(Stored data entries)
- - -

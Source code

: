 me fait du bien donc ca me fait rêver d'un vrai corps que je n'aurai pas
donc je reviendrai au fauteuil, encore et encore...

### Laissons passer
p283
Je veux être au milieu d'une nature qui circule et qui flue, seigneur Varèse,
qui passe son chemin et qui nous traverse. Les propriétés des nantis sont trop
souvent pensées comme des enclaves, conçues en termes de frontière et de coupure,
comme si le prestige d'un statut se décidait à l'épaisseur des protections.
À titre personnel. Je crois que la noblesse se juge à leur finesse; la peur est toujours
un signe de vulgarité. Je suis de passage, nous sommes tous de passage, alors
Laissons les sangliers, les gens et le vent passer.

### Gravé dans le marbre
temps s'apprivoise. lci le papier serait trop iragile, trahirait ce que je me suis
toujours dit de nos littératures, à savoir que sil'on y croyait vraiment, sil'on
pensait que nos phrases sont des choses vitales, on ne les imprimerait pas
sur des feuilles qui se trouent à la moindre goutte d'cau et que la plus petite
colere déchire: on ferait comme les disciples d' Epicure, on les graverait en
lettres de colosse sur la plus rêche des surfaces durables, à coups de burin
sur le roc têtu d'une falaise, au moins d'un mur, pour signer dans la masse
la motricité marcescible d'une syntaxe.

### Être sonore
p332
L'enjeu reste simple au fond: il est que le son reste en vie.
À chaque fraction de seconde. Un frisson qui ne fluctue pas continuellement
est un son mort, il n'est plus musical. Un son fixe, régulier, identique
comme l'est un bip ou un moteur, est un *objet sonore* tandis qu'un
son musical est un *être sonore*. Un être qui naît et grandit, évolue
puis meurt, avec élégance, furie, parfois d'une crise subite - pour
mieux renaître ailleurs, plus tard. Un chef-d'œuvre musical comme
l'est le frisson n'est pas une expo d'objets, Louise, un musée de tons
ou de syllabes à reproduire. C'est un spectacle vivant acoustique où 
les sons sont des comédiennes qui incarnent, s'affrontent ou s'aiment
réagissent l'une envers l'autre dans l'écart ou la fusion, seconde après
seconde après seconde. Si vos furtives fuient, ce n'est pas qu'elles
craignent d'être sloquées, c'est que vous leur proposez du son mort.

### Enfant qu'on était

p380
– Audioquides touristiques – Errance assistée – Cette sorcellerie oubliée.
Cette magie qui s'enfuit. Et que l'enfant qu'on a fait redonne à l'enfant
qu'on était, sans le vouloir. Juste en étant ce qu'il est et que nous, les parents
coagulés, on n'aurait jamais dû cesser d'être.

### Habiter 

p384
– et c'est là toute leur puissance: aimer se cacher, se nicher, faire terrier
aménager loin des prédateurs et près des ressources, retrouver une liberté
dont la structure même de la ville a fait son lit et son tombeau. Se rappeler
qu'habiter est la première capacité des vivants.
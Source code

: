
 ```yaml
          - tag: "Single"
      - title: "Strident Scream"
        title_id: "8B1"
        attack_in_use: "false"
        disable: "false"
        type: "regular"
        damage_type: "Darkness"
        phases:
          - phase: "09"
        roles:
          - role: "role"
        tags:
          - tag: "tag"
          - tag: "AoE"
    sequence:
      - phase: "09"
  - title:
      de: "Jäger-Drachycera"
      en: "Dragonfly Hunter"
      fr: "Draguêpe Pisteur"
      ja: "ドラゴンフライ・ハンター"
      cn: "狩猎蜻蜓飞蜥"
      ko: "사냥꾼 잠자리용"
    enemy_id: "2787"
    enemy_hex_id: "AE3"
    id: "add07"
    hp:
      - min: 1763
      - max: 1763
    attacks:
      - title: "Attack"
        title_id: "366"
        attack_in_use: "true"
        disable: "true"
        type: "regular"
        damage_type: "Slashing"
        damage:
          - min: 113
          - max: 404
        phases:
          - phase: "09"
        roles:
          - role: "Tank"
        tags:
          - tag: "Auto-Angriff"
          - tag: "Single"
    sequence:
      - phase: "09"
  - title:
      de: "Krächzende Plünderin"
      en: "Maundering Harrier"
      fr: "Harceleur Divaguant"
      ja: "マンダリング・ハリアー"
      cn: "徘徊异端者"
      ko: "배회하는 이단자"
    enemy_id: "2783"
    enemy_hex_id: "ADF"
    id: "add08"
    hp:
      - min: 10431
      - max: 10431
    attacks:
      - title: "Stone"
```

- - -

> **Problem**: When you reach the line that contains "Laissons les sangliers, les", stop; output it and every line before it from the start of the data, exactly as written.

> **Written answer**:
Source code

: me fait du bien donc ca me fait rêver d'un vrai corps que je n'aurai pas
donc je reviendrai au fauteuil, encore et encore...

### Laissons passer
p283
Je veux être au milieu d'une nature qui circule et qui flue, seigneur Varèse,
qui passe son chemin et qui nous traverse. Les propriétés des nantis sont trop
souvent pensées comme des enclaves, conçues en termes de frontière et de coupure,
comme si le prestige d'un statut se décidait à l'épaisseur des protections.
À titre personnel. Je crois que la noblesse se juge à leur finesse; la peur est toujours
un signe de vulgarité. Je suis de passage, nous sommes tous de passage, alors
Laissons les sangliers, les gens et le vent passer.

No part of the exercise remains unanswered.